2. Originally Posted by genlovesmusic09
y= lnx/ 1+lnx find the derivative

use the quotient rule.

integrate from 0 to pie over 2 tan (x/2) dx

let $\textcolor{red}{u = \frac{x}{2}}$

$\textcolor{red}{dx = 2 \, du}$

$\textcolor{red}{2\int_0^{\frac{\pi}{4}} \frac{\sin{u}}{\cos{u}} \, du}$

integrate from pie over 2 to pie 2 cot x/3 dx

same method as above ... let $\textcolor{red}{u = \frac{x}{3}}$

integrate dx/(2 sqaure root of x)(2x)

note that $\textcolor{red}{2\sqrt{x} \cdot 2x = 4x^{\frac{3}{2}}}$
...

btw $\pi$ is spelled pi , not "pie"

3. wow i feel dumb (about the pi thing) typing to quickly...

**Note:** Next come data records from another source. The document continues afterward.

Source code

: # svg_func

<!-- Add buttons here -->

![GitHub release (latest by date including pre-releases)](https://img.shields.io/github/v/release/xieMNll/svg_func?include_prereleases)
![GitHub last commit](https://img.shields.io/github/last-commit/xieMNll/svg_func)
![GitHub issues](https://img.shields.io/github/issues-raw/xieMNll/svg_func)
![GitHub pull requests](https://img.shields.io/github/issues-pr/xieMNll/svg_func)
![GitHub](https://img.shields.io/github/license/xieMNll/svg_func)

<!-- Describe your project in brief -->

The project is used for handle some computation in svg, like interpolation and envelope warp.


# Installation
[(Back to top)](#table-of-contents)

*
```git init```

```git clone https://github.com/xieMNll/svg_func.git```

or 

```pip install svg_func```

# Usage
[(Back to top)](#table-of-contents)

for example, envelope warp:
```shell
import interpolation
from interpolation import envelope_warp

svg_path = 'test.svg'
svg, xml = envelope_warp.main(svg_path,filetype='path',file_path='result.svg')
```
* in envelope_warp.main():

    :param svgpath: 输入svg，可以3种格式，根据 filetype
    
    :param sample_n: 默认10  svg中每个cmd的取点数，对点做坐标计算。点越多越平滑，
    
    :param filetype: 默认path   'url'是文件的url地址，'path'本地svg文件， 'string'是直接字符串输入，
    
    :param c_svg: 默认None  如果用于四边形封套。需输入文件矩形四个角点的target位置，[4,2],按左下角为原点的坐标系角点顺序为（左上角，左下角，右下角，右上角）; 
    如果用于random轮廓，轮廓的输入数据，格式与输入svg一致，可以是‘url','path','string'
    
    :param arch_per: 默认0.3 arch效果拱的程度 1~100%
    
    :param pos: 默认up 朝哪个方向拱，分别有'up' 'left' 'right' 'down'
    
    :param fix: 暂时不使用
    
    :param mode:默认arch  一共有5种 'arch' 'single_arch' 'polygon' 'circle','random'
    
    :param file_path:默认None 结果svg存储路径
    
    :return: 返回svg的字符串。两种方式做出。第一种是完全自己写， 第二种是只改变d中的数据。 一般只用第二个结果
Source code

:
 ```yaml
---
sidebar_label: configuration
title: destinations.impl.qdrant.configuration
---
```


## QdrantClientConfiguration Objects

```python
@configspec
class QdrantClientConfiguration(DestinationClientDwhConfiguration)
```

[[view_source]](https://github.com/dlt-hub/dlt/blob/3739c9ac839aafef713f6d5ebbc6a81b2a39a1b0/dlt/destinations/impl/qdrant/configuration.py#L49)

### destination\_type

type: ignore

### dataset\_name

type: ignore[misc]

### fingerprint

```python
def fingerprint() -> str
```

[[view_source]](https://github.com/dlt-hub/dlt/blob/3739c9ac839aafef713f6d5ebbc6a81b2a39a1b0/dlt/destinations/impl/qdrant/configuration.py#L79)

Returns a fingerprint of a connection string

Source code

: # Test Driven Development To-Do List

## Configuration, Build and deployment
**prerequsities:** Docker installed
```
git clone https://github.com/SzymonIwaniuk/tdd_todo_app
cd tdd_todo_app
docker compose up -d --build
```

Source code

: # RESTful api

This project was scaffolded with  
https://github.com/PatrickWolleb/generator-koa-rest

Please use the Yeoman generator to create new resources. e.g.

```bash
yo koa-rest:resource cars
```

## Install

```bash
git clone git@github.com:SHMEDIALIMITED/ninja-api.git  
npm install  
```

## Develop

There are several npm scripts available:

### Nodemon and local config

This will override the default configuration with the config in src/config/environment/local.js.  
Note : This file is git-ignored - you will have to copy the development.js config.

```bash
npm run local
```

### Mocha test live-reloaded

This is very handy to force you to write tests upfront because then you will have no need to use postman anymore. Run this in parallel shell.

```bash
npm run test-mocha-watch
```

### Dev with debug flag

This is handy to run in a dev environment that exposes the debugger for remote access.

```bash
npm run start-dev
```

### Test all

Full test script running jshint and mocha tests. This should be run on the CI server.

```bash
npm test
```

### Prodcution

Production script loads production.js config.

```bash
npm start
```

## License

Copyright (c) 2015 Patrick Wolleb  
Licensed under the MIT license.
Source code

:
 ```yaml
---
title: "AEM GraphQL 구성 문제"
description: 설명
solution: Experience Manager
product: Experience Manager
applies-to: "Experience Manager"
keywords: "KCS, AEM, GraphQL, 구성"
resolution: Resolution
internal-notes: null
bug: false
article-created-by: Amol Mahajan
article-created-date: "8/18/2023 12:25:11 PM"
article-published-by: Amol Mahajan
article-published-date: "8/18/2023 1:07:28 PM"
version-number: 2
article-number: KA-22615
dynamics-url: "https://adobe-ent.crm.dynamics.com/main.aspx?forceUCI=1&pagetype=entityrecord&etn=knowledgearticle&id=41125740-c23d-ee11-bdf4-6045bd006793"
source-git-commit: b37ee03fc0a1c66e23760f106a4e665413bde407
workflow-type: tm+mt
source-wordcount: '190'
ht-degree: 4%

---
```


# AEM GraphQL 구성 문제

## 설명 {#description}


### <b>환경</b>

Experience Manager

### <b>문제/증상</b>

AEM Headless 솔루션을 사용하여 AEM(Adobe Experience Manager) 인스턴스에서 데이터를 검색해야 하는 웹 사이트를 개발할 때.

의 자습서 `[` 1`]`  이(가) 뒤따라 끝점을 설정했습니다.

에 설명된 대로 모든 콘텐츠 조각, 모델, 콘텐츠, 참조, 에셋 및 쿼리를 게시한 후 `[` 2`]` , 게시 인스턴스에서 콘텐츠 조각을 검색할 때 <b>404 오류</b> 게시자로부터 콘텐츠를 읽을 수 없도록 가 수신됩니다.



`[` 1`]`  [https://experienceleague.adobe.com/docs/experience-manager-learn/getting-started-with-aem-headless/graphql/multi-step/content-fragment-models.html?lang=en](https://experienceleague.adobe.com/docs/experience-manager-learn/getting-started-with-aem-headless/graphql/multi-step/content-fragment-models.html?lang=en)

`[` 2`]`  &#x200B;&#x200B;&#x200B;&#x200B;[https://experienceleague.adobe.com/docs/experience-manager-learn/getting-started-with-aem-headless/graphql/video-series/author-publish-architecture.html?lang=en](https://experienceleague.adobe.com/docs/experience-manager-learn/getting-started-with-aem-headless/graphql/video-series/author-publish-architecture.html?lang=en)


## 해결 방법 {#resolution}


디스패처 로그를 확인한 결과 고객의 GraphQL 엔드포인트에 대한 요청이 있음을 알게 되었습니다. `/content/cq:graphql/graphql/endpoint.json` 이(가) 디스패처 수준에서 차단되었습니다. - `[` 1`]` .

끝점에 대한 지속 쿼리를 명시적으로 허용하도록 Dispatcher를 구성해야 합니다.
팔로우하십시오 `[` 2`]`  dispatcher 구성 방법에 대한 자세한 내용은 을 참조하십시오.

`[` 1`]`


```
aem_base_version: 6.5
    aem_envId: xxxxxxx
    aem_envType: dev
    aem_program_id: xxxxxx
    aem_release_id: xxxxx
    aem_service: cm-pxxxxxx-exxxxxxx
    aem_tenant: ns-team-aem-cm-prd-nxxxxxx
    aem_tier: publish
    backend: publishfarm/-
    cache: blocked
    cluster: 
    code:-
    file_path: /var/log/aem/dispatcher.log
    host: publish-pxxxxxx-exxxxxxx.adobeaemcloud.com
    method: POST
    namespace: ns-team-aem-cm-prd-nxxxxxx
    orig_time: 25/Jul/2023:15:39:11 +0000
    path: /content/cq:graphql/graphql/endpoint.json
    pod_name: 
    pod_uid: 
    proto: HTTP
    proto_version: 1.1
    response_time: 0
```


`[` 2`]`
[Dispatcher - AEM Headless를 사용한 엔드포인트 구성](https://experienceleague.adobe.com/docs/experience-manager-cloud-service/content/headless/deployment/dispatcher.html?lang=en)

for the first one i had tried quotient rule (before posting) and I get 1/x^2(l+lnx)^2

but the answer doesn't have an x^2 and i don't understand why...

4. Since you did try something, it would have been better to show what you had tried than just saying " i have no idea how to solve".

To differentiate $\frac{ln(x)}{1+ ln(x)}$, use, as you say, the quotient rule: $\frac{(ln(x))'(1+ ln(x))- (ln(x))(1+ ln(x))'}{(1+ ln(x))^2}$.

Now (ln(x))'= $\frac{1}{x}$ and (1+ ln(x))' is also $\frac{1}{x}$ since the derivative of "1" is 0. So the quotient rule gives $\frac{\frac{1}{x}(1+ ln(x))- \frac{1}{x}ln(x)}{(1+ln(x))^2}$
$= \frac{\frac{1}{x}}{(1+ ln(x))^2}= \frac{1}{x(1+ ln(x))^2}$

So I guess the question is where did you get the $x^2$ in the denominator?

5. $y = \frac{\ln{x}}{1+\ln{x}}$

$y' = \frac{(1+\ln{x}) \cdot \frac{1}{x} - \ln{x} \cdot \frac{1}{x}}{(1+\ln{x})^2}$

$y' = \frac{\frac{1}{x}[(1+\ln{x}) - \ln{x}]}{(1+\ln{x})^2}$

$y' = \frac{1}{x(1+\ln{x})^2}$

6. i found x^2 because I didn't take out 1/x out of both i left it and brought both x's to the bottem
now I see that i'm supposed to take it out thanks!